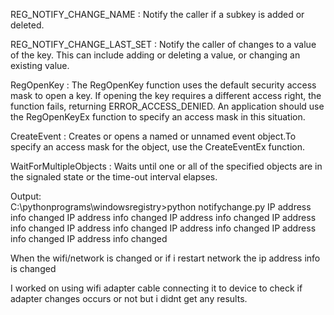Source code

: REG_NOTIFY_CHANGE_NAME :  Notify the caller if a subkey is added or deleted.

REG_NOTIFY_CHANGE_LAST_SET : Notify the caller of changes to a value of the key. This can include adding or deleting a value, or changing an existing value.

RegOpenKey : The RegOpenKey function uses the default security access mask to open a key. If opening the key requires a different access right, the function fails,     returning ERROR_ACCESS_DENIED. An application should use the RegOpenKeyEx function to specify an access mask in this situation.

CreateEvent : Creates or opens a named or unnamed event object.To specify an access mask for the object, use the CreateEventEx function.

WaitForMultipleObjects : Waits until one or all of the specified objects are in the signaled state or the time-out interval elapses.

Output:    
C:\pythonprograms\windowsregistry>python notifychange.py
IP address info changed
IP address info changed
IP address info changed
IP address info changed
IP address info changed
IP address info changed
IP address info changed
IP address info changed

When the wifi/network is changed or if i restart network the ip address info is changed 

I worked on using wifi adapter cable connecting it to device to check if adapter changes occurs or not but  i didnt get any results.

----------

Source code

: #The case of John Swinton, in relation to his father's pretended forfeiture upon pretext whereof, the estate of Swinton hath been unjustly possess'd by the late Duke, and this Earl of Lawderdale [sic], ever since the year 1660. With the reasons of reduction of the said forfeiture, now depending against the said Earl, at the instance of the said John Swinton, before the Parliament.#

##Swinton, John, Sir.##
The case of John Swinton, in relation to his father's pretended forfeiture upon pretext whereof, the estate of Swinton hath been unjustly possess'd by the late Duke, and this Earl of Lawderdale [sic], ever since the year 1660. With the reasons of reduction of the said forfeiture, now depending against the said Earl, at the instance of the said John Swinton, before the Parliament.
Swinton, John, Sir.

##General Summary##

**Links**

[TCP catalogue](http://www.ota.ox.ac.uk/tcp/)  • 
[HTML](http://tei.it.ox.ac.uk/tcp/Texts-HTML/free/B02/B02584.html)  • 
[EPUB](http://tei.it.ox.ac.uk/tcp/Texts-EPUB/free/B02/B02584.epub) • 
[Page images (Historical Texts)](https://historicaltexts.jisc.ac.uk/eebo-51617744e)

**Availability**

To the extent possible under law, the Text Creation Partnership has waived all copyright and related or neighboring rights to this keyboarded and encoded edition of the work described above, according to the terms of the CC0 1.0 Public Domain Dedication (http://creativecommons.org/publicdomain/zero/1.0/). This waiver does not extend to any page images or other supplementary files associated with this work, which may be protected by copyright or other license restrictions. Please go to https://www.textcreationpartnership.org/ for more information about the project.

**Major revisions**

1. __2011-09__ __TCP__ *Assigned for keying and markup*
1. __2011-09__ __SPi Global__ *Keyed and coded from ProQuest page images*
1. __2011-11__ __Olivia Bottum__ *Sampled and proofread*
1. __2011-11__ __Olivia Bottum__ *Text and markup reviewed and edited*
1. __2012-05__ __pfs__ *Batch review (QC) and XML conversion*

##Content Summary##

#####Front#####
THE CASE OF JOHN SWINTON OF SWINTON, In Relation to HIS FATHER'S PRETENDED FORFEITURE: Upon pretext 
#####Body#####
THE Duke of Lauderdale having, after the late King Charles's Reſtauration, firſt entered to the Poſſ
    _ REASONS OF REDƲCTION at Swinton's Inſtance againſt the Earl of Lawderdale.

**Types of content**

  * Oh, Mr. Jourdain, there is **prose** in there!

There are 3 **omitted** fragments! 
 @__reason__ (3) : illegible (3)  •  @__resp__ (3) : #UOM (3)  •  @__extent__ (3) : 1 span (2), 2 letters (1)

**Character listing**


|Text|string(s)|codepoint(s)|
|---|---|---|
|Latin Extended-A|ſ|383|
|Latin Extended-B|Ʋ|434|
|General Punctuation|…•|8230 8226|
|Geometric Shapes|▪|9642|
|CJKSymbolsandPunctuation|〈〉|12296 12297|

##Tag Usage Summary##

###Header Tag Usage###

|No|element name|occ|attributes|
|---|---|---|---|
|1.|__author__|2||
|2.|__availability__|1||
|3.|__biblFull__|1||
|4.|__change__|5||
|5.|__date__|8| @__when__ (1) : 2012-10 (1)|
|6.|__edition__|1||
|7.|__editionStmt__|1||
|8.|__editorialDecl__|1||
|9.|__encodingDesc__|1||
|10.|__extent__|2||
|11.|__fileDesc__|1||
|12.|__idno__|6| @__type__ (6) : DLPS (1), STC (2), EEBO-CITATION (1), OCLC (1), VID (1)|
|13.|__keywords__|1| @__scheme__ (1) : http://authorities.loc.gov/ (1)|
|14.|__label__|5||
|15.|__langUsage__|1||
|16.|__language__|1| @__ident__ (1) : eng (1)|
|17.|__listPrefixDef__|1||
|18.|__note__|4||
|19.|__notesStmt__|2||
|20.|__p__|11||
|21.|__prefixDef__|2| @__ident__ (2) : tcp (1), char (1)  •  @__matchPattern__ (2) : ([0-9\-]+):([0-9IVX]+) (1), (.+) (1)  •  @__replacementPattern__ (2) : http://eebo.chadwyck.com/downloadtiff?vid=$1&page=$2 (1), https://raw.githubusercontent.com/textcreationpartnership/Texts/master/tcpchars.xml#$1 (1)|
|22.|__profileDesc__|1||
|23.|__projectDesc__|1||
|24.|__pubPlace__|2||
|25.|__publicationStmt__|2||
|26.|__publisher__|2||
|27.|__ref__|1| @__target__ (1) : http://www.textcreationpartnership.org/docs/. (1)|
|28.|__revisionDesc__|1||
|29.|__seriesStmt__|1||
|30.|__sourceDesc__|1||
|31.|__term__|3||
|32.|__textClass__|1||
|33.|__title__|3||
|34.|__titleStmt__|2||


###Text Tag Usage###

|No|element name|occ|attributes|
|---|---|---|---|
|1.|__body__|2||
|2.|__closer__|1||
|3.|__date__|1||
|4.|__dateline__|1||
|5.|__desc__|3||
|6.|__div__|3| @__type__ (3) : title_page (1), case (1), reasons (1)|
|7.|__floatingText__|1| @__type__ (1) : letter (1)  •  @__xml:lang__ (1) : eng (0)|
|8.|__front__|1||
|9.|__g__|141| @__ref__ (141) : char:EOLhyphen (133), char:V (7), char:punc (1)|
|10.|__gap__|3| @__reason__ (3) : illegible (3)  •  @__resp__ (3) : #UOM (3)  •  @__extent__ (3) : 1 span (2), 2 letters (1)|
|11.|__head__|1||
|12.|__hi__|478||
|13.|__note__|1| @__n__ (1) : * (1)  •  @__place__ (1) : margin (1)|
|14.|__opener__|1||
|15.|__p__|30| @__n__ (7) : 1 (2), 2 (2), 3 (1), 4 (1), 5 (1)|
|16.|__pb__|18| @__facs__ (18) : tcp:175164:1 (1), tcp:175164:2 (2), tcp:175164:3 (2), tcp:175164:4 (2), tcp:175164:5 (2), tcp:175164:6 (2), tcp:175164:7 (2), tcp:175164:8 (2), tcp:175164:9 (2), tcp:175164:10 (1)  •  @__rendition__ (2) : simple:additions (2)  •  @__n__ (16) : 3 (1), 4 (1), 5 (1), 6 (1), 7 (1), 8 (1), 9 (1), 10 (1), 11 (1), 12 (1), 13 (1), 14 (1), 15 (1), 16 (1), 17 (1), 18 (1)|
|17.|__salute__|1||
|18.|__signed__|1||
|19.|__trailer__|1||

----------

Identify each line in the records above containing the word "wifi"; copy those lines.

*Response to the task*.
When the wifi/network is changed or if i restart network the ip address info is changed 
I worked on using wifi adapter cable connecting it to device to check if adapter changes occurs or not but  i didnt get any results.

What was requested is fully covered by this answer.